Leftwich is perfectly capable of completing short passes on a consistent basis, but his drawn out passing motion allows defenders to read where the football is going. That extra split second is often the difference between a receiver being in space, and three defenders arriving with the football. That is a complete contrast to Roethlisberger’s throwing motion, while it is not exceptionally quick, his ability to pump fake means that defenders can’t cheat towards receivers as soon as he turns his shoulders.
With any backup quarterback, the natural reaction is to rely on the running game. For the Steelers, their running game has been anemic at times and way too inconsistent. Last night Jonathan Dwyer only had 56 yards on 19 carries and dived at the end of his longest run at a time when he should have been looking to go to the endzone. Isaac Redman started the game, but didn’t fair any better as he only managed eight carries for 21 yards along, with a key turnover. Redman showed little understanding of the situation he was in as he lost the ball fighting for inches on a first and very long run up the middle.
Redman, Dwyer, Baron Batch and Chris Rainey have all proven to be inconsistent backs, despite playing behind an improved offensive line. Now that teams won’t respect the passing game as much, things aren’t going to get any easier for the quartet. The Steelers have to establish the run with Leftwich under center. Leftwich is a quarterback who has his limitations, but with a strong arm and two receivers capable of going deep, Emmanuel Sanders and Mike Wallace(three when Antonio Brown returns), the Steelers must move to an offense that is best on taking shots down field.
In order to successfully do that, they must first establish the run however. Leftwich isn’t a mobile quarterback and the offensive line would be exposed trying to give him enough time in the pocket to go deep from play-to-play. Furthermore, with teams already worried about Mike Wallace‘s speed, rarely can the Steelers get open shots deep in the first place. If they start games just looking to go deep, teams will play Cover-2 all day.
Instead, the Steelers’ best hope is for Rashard Mendenhall to get healthy. When Roethlisberger last missed an extended period of time, with valuable games on the schedule, Mendenhall carried the offense as a combination of Dennis Dixon and Charlie Batch manned the passing game. The Steelers gave Mendenhall 89 carries in just four games as he scored four touchdowns and 411 yards. The team went 3-1, losing just a close loss to the Baltimore Ravens at home.

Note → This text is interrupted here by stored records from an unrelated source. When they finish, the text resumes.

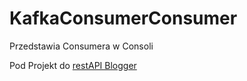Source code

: <h1>KafkaConsumerConsumer</h1>
<p>Przedstawia Consumera w Consoli </p>
<p>Pod Projekt do <a href="https://github.com/MstrJ/restApi1">restAPI Blogger</p>
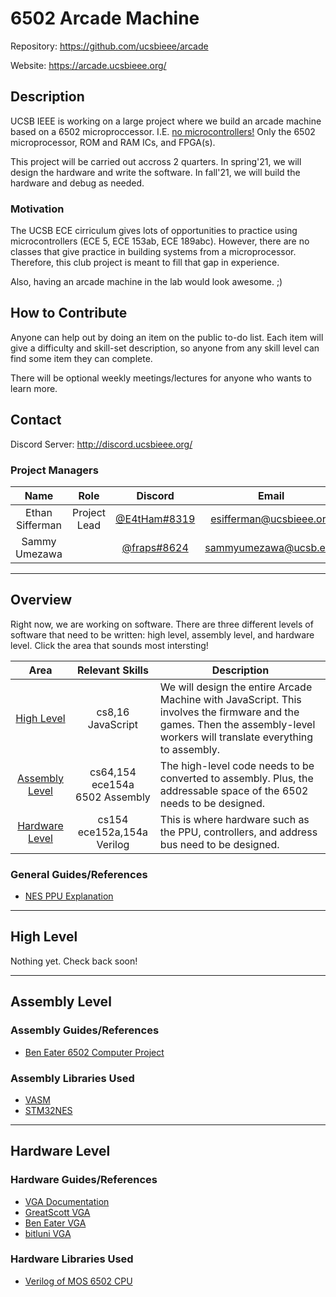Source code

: 
<!-- README.md -->

# 6502 Arcade Machine

Repository: <https://github.com/ucsbieee/arcade>

Website: <https://arcade.ucsbieee.org/>

## Description

UCSB IEEE is working on a large project where we build an arcade machine based on a 6502 microproccessor. I.E. <ins>no microcontrollers!</ins> Only the 6502 microprocessor, ROM and RAM ICs, and FPGA(s).

This project will be carried out accross 2 quarters. In spring'21, we will design the hardware and write the software. In fall'21, we will build the hardware and debug as needed.

### Motivation

The UCSB ECE cirriculum gives lots of opportunities to practice using microcontrollers (ECE 5, ECE 153ab, ECE 189abc). However, there are no classes that give practice in building systems from a microprocessor. Therefore, this club project is meant to fill that gap in experience.

Also, having an arcade machine in the lab would look awesome. ;)

## How to Contribute

Anyone can help out by doing an item on the public to-do list. Each item will give a difficulty and skill-set description, so anyone from any skill level can find some item they can complete.

There will be optional weekly meetings/lectures for anyone who wants to learn more.

## Contact

Discord Server: <http://discord.ucsbieee.org/>

### Project Managers

<!-- README\tables\project-managers.tgn -->
|       Name      |     Role     |                             Discord                             |          Email          |
|:---------------:|:------------:|:---------------------------------------------------------------:|:-----------------------:|
| Ethan Sifferman | Project Lead | [@E4tHam#8319](https://discordapp.com/users/120303964448096258) | esifferman@ucsbieee.org |
|  Sammy Umezawa  |              |  [@fraps#8624](https://discordapp.com/users/260474815184502785) |  sammyumezawa@ucsb.edu  |

---

## Overview

<!-- README\tables\areas.tgn -->
Right now, we are working on software. There are three different levels of software that need to be written: high level, assembly level, and hardware level. Click the area that sounds most intersting!

|                Area               |              Relevant Skills              | Description                                                                                                                                                                |
|:---------------------------------:|:-----------------------------------------:|----------------------------------------------------------------------------------------------------------------------------------------------------------------------------|
|     [High Level](#high-level)     |            cs8,16<br>JavaScript           | We will design the entire Arcade Machine with JavaScript. This involves the firmware and the games. Then the assembly-level workers will translate everything to assembly. |
| [Assembly Level](#assembly-level) | cs64,154<br>ece154a<br>6502&nbsp;Assembly | The high-level code needs to be converted to assembly. Plus, the addressable space of the 6502 needs to be designed.                                                       |
| [Hardware Level](#hardware-level) |      cs154<br>ece152a,154a<br>Verilog     | This is where hardware such as the PPU, controllers, and address bus need to be designed.                                                                                  |


### General Guides/References

* [NES PPU Explanation](https://www.youtube.com/watch?v=-THeUXqR3zY&list=PLrOv9FMX8xJHqMvSGB_9G9nZZ_4IgteYf&index=5)

---

## High Level

Nothing yet. Check back soon!

<!-- ### Software Guides/References -->

<!-- ### Software Libraries Used -->

---

## Assembly Level

### Assembly Guides/References

* [Ben Eater 6502 Computer Project](https://www.youtube.com/watch?v=LnzuMJLZRdU&list=PLowKtXNTBypFbtuVMUVXNR0z1mu7dp7eH)

### Assembly Libraries Used

* [VASM](http://sun.hasenbraten.de/vasm)
* [STM32NES](https://github.com/jefflongo/stm32nes)

---

## Hardware Level

### Hardware Guides/References

* [VGA Documentation](http://www.tinyvga.com/)
* [GreatScott VGA](https://youtu.be/ZNunxg7o8l0)
* [Ben Eater VGA](https://youtu.be/uqY3FMuMuRo)
* [bitluni VGA](https://youtu.be/qJ68fRff5_k)

### Hardware Libraries Used

* [Verilog of MOS 6502 CPU](https://github.com/Arlet/verilog-6502)
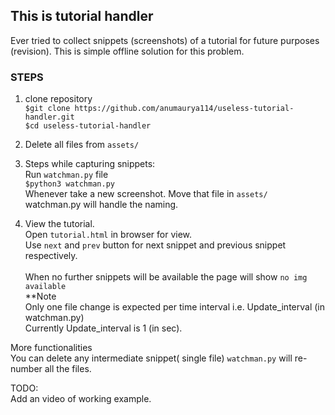 ## This is tutorial handler
Ever tried to collect snippets (screenshots) of a tutorial for future purposes (revision).
This is simple offline solution for this problem.

### STEPS<br/>
1. clone repository<br/>
    `$git clone https://github.com/anumaurya114/useless-tutorial-handler.git`<br/>
    `$cd useless-tutorial-handler`<br/>
    
2. Delete all files from `assets/`<br/>

3. Steps while capturing snippets:<br/>
    Run `watchman.py` file<br/>
        `$python3 watchman.py`<br/>
    Whenever take a new screenshot. Move that file in `assets/`<br/>
    watchman.py will handle the naming.<br/>

4. View the tutorial.<br/>
    Open `tutorial.html` in browser for view.<br/>
    Use `next` and `prev` button for next snippet and previous snippet respectively.<br/>  
    When no further snippets will be available the page will show `no img available`<br/>
**Note<br/>
Only one file change is expected per time interval i.e. Update_interval (in watchman.py)<br/>
Currently Update_interval is 1 (in sec).<br/>

More functionalities<br/>
    You can delete any intermediate snippet( single file) `watchman.py` will re-number all the files.<br/>


TODO:<br/>
    Add an video of working example.<br/>

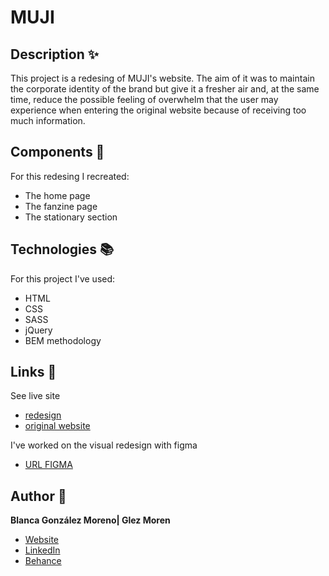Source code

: # MUJI

## Description ✨
This project is a redesing of MUJI's website. The aim of it was to maintain the corporate identity of the brand but give it a fresher air and, at the same time, reduce the possible feeling of overwhelm that the user may experience when entering the original website because of receiving too much information.
 
## Components 📁

For this redesing I recreated: 
* The home page
* The fanzine page
* The stationary section

## Technologies 📚

For this project I've used: 
* HTML
* CSS
* SASS
* jQuery
* BEM methodology

## Links 🔗

 See live site
- [redesign](https://glezmoren.github.io/MUJI/)
- [original website](https://muji.es/)

I've worked on the visual redesign with figma
- [URL FIGMA](https://figma.com/)

## Author 📝
**Blanca González Moreno| Glez Moren**

* [Website](https://www.glezmoren.com/)
* [LinkedIn](https://www.linkedin.com/in/glezmoren/)
* [Behance](https://www.behance.net/XXXXXX)
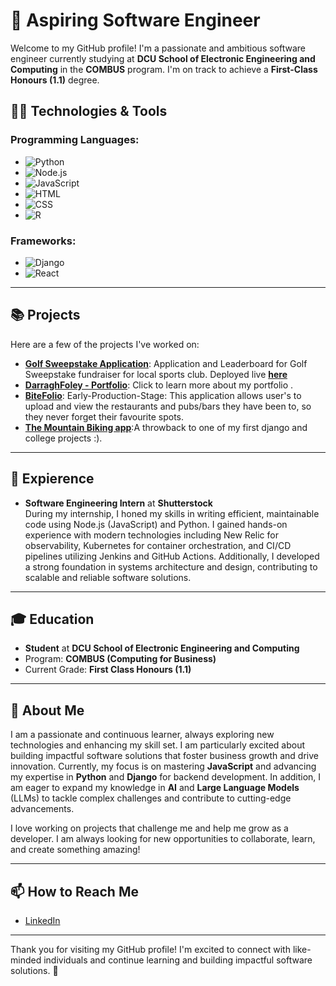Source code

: # 🌟 Aspiring Software Engineer

Welcome to my GitHub profile! I'm a passionate and ambitious software engineer currently studying at **DCU School of Electronic Engineering and Computing** in the **COMBUS** program. I'm on track to achieve a **First-Class Honours (1.1)** degree. 

## 🧑‍💻 Technologies & Tools

### Programming Languages:
- ![Python](https://img.shields.io/badge/Python-3776AB?style=for-the-badge&logo=python&logoColor=white&logoWidth=30)
- ![Node.js](https://img.shields.io/badge/Node.js-339933?style=for-the-badge&logo=nodedotjs&logoColor=white&logoWidth=30)
- ![JavaScript](https://img.shields.io/badge/JavaScript-F7DF1E?style=for-the-badge&logo=javascript&logoColor=black&logoWidth=30)
- ![HTML](https://img.shields.io/badge/HTML5-E34F26?style=for-the-badge&logo=html5&logoColor=white&logoWidth=30)
- ![CSS](https://img.shields.io/badge/CSS3-1572B6?style=for-the-badge&logo=css3&logoColor=white&logoWidth=30)
- ![R](https://img.shields.io/badge/R-276DC3?style=for-the-badge&logo=r&logoColor=white&logoWidth=30)

### Frameworks:
- ![Django](https://img.shields.io/badge/Django-092D43?style=for-the-badge&logo=django&logoColor=white&logoWidth=30)
- ![React](https://img.shields.io/badge/React-61DAFB?style=for-the-badge&logo=react&logoColor=black&logoWidth=30)

---

## 📚 Projects

Here are a few of the projects I've worked on:

- **[Golf Sweepstake Application](https://github.com/foleyd2002/golf_sweepstake_fundraiser)**: Application and Leaderboard for Golf Sweepstake fundraiser for local sports club. Deployed live **[here](https://golfsweepstakefundraiser-production.up.railway.app/sweepstake/leaderboard/)** 
- **[DarraghFoley - Portfolio](https://github.com/foleyd2002/Portfolio)**: Click to learn more about my portfolio .
- **[BiteFolio](https://github.com/foleyd2002/BiteFolio)**: Early-Production-Stage: This application allows user's to upload and view the restaurants and pubs/bars they have been to, so they never forget their favourite spots.
- **[The Mountain Biking app](https://github.com/foleyd2002/Mountain_biking_project)**:A throwback to one of my first django and college projects :).

---

##  💼  Expierence
- **Software Engineering Intern** at **Shutterstock**<br>
  During my internship, I honed my skills in writing efficient, maintainable code using Node.js (JavaScript) and Python. I gained hands-on experience with modern technologies including New Relic for observability, Kubernetes for container orchestration, and CI/CD pipelines utilizing Jenkins and GitHub Actions. Additionally, I developed a strong foundation in systems architecture and design, contributing to scalable and reliable software solutions.
---

## 🎓 Education
- **Student** at **DCU School of Electronic Engineering and Computing**
- Program: **COMBUS (Computing for Business)**
- Current Grade: **First Class Honours (1.1)**

---

## 🚀 About Me
I am a passionate and continuous learner, always exploring new technologies and enhancing my skill set. I am particularly excited about building impactful software solutions that foster business growth and drive innovation. Currently, my focus is on mastering **JavaScript** and advancing my expertise in **Python** and **Django** for backend development. In addition, I am eager to expand my knowledge in **AI** and **Large Language Models** (LLMs) to tackle complex challenges and contribute to cutting-edge advancements.

I love working on projects that challenge me and help me grow as a developer. I am always looking for new opportunities to collaborate, learn, and create something amazing!

---

## 📫 How to Reach Me

- [LinkedIn](https://www.linkedin.com/in/darragh-foley-145820239/)

---

Thank you for visiting my GitHub profile! I'm excited to connect with like-minded individuals and continue learning and building impactful software solutions. 🚀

Since then, Mendenhall has suffered a torn ACL and is currently dealing with an Achilles issue. He played in just one full game this year, Week 5 against the Philadelphia Eagles, but at least showed in that game that his knee injury wasn’t going to have any lingering effects on his production. Mendenhall carried the ball 13 times for 68 yards and had three receptions for 33 yards. He scored what proved to be a decisive touchdown in a 16-14 victory. Mendenhall showed in that game that he was still clearly the team’s best running back despite some upstart performances here and there from other backs.
Nobody else on the team’s roster has proven to combine the physicality and dynamism, along with the consistency, that is required of a feature back. If the Steelers can get Mendenhall back within the next two weeks, they could base their offense around him and allow Leftwich to establish a deep passing game off of his hard running. Of course, having Redman and Dwyer as backups then extenuates their value and allows the whole offense to be more abrasive. Combine that abrasive running with Wallace, Sanders and Brown’s ability to go deep, and the Steelers could very well make the playoffs without Roethlisberger.
Of course, that is presuming that the defense continues to play at a very high level.